◆ **AIM OF THE TASK**
Please repeat every entry exactly as given, apart from dropping the images.

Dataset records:
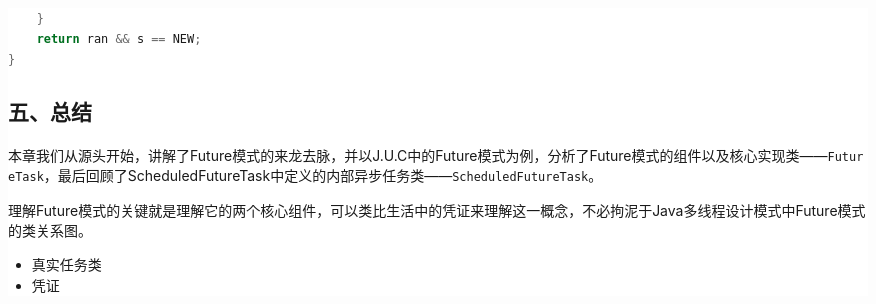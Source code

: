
 ```java
    }
    return ran && s == NEW;
}
```

## 五、总结

本章我们从源头开始，讲解了Future模式的来龙去脉，并以J.U.C中的Future模式为例，分析了Future模式的组件以及核心实现类——`FutureTask`，最后回顾了ScheduledFutureTask中定义的内部异步任务类——`ScheduledFutureTask`。

理解Future模式的关键就是理解它的两个核心组件，可以类比生活中的凭证来理解这一概念，不必拘泥于Java多线程设计模式中Future模式的类关系图。

- 真实任务类
- 凭证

◆ **OUTPUT BELOW**
Source code

:
 ```java
    }
    return ran && s == NEW;
}
```

## 五、总结

本章我们从源头开始，讲解了Future模式的来龙去脉，并以J.U.C中的Future模式为例，分析了Future模式的组件以及核心实现类——`FutureTask`，最后回顾了ScheduledFutureTask中定义的内部异步任务类——`ScheduledFutureTask`。

理解Future模式的关键就是理解它的两个核心组件，可以类比生活中的凭证来理解这一概念，不必拘泥于Java多线程设计模式中Future模式的类关系图。

- 真实任务类
- 凭证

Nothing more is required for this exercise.